# What are all your competitive plans for 2007?



## EXTREME

What are your plans for 2007 ladies? Who plans to enter what shows?

www.extremenutrition.co.uk

25% off Better Bodies clothing for MC members


----------



## Malika

Caledonia Pro AM

Nabba Britain

Nabba World

Nabba Universe

Few guest apparences...

X


----------



## Malika

Am I the only lady in the house?!


----------



## Guest

im here im just a bit slow

nabba england to qualify me for the nabba universe its going to be wreid starting my diet when i would normally be finishing it

xx


----------



## LeeB

what about the hula hoop championships???


----------



## Neil R

LeeB said:


> what about the hula hoop championships???

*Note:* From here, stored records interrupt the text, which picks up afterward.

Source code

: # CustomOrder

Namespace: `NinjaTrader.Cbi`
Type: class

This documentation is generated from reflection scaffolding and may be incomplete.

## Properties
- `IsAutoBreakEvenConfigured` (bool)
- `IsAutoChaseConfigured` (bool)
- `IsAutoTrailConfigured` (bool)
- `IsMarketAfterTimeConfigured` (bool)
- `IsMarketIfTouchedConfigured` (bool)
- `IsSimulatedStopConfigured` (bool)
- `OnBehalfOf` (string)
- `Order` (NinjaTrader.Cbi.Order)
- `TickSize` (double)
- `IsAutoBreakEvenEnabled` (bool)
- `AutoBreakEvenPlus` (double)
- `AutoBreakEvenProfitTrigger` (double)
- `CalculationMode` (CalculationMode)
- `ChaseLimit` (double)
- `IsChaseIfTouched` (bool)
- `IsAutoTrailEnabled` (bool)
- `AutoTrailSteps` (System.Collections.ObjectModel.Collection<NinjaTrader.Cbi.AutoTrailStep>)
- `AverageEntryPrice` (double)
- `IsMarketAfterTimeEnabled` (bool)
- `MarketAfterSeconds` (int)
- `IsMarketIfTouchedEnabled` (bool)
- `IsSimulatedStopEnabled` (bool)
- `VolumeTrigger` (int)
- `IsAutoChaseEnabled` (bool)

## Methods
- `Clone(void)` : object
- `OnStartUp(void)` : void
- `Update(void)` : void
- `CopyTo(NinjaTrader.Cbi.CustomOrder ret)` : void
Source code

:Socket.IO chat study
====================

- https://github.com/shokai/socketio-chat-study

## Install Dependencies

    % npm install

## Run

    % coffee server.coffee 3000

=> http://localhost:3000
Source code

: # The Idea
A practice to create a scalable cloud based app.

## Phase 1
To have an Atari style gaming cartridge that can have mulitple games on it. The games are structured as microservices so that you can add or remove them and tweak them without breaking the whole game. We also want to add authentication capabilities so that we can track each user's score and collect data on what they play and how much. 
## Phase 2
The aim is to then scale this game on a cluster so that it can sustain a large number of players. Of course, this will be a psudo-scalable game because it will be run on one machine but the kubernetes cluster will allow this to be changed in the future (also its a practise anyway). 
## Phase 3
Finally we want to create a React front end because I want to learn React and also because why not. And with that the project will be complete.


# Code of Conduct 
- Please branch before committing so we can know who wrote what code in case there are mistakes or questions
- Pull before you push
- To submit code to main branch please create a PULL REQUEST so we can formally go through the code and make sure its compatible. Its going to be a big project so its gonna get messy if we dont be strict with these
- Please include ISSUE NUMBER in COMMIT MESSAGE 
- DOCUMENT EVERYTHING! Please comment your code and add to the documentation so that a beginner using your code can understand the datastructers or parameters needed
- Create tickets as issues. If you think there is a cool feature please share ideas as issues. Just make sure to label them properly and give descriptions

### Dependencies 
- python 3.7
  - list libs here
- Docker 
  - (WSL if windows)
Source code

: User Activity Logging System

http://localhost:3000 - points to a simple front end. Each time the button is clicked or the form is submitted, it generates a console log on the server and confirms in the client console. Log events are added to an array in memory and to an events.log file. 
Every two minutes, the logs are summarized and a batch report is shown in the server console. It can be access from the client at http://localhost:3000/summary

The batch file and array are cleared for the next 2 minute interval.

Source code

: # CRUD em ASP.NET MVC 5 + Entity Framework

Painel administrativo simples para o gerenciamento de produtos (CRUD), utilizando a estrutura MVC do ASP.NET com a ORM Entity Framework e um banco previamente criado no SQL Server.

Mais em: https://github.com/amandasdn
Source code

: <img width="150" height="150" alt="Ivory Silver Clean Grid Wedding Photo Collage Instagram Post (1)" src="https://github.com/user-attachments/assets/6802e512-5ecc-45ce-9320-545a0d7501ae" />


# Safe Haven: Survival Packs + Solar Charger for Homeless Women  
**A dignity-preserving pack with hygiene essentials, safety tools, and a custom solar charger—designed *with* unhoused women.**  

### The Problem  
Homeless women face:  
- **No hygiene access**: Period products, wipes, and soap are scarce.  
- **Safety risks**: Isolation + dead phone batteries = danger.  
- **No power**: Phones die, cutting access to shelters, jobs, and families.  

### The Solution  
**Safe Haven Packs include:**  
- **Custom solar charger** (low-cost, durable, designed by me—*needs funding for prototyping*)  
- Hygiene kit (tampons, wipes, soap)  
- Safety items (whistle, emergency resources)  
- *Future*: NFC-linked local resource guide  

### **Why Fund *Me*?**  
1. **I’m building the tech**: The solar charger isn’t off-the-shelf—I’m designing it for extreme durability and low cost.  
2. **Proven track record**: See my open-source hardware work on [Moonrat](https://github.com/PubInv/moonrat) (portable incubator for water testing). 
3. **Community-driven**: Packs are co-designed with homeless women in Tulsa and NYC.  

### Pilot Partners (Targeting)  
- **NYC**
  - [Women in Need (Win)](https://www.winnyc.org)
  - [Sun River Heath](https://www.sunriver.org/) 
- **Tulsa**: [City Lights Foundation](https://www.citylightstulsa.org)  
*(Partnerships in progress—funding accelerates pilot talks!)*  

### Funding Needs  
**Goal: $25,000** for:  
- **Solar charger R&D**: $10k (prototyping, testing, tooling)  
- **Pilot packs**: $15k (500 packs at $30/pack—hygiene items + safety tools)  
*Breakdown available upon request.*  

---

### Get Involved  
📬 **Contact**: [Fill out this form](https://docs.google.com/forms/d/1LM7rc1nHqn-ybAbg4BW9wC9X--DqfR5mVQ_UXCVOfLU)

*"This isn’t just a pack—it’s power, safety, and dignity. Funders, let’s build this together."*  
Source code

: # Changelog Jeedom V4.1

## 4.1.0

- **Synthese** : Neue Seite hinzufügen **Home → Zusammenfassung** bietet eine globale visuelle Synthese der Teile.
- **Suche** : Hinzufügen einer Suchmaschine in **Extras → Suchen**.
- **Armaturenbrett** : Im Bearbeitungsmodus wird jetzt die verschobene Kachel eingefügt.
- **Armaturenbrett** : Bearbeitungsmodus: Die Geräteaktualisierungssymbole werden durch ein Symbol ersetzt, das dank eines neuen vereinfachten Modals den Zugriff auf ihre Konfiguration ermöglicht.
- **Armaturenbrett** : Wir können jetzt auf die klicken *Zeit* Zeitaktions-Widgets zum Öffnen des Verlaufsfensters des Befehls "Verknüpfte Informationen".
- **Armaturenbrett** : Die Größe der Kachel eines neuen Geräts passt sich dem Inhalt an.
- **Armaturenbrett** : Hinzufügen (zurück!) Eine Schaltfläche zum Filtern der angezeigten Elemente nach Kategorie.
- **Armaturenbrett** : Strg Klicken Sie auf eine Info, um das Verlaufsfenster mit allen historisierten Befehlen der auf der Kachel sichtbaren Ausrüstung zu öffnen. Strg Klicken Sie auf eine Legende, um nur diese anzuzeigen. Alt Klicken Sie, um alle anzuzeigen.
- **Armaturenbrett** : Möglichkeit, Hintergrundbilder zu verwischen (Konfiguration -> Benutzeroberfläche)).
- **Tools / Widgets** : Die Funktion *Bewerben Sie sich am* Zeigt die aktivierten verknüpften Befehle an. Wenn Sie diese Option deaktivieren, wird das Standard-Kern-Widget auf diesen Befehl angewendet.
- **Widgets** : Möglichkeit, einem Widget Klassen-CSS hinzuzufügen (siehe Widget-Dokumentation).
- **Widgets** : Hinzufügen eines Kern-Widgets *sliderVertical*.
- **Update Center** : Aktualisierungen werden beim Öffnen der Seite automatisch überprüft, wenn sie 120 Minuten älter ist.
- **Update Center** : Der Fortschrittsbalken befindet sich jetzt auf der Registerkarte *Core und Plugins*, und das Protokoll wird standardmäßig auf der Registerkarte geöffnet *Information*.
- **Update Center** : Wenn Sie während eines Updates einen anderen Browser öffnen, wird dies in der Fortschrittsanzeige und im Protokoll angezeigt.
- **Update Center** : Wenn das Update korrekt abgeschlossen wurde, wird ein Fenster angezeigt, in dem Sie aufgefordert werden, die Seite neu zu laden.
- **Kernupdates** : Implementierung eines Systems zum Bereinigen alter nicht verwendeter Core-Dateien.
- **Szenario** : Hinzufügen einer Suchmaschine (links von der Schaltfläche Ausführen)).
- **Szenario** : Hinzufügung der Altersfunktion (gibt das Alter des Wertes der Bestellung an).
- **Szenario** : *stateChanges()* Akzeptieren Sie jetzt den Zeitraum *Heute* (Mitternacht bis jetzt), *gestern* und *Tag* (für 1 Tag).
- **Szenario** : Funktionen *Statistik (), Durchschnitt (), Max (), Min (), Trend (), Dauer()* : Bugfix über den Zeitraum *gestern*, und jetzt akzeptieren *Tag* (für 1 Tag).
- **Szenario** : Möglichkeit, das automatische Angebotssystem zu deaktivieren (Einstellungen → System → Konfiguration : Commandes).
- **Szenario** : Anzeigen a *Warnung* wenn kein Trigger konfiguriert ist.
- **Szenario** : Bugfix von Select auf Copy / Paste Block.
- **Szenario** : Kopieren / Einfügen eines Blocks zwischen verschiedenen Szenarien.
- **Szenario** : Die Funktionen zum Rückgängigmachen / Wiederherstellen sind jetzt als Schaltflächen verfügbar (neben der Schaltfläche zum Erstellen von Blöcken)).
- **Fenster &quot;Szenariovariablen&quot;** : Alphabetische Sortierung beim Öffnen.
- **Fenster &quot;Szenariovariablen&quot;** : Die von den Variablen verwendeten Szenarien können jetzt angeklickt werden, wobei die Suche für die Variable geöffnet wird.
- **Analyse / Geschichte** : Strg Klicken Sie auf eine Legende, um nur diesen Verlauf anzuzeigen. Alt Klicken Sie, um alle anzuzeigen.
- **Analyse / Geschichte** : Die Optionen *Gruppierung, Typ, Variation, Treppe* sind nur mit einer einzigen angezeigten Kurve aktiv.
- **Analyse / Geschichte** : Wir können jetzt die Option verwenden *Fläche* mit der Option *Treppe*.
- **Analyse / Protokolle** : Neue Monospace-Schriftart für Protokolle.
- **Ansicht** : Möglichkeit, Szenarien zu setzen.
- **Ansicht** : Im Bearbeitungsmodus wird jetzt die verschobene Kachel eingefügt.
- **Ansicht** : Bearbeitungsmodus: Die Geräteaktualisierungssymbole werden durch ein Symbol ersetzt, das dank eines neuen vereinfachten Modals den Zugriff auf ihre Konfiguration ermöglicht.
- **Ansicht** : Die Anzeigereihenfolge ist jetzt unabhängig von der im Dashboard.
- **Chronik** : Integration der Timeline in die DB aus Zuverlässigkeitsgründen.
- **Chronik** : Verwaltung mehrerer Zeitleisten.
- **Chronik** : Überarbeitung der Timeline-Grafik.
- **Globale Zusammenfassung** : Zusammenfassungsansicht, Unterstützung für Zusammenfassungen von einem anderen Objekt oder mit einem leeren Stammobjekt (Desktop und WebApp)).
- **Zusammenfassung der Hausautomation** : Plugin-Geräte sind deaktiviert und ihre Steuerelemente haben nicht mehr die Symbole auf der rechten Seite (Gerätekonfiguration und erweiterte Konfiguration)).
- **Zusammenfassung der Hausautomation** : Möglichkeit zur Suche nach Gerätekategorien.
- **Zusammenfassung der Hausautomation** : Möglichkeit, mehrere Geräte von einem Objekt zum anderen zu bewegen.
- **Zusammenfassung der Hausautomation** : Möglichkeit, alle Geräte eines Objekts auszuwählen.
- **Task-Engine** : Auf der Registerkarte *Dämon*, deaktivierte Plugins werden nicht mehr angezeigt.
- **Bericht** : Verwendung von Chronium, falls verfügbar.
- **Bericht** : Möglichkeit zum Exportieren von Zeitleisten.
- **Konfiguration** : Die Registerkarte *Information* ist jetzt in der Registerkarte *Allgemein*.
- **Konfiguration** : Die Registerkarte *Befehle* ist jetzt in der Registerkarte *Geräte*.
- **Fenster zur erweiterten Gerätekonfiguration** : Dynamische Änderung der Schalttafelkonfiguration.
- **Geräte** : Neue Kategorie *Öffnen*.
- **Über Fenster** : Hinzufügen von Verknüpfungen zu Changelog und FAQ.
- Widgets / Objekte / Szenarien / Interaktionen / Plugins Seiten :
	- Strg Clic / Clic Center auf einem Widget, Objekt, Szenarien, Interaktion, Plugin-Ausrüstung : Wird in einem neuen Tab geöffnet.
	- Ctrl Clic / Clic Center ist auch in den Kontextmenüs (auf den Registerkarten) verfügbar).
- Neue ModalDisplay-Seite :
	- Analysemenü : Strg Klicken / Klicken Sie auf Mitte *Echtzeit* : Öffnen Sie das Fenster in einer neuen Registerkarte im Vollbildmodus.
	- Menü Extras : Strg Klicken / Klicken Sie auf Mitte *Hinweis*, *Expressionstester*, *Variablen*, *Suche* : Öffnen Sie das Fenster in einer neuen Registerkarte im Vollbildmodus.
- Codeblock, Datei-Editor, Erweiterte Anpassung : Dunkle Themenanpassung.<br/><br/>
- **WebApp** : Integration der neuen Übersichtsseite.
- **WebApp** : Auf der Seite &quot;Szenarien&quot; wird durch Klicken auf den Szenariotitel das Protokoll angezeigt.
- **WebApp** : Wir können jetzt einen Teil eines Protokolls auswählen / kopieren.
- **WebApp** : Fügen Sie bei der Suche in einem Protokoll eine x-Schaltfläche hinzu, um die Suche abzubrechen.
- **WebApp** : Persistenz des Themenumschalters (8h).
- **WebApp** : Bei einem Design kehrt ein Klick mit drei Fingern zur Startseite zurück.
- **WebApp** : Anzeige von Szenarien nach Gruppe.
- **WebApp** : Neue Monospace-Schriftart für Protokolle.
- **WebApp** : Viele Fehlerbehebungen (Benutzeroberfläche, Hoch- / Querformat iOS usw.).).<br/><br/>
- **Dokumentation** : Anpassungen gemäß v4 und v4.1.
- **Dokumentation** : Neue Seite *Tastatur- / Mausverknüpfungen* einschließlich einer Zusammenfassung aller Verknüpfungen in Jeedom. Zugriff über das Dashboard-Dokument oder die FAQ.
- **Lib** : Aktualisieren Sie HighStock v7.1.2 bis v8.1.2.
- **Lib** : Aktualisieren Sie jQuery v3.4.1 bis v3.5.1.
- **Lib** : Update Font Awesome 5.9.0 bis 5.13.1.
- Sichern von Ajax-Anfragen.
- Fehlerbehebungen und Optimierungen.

LMFAO :lol: :lol: :lol: :lol: :lol: :lol:

But I second that motion!!!!

Gonna have to get me down to the NABBA Englands next year with both Rach & Avril getting onstage, it'll be awesome!!!!


----------



## Guest

LeeB said:


> what about the hula hoop championships???


im afraid to say there gunna have to wait till 2008, too busy with hop scotch championships!

me and avril on stage together i'll look like a little kid, be fun though

xx

come on lads it a ladies thread but we want to know your plans?

x


----------



## Neil R

> come on lads it a ladies thread but we want to know your plans?
> 
> x


At the moment, its work & overtime to pay off debts. Gonna look for a better paid job; applied for job as a Corporate planning analyst, so i'm keeping 'em crossed about that..........oh, your're meaning competition wise ! :? Err....lets think...plans....Oh yeah, NONE!! :lol:

Might think about helping out backstage if I get asked, but just enjoying the 'down time' for the moment.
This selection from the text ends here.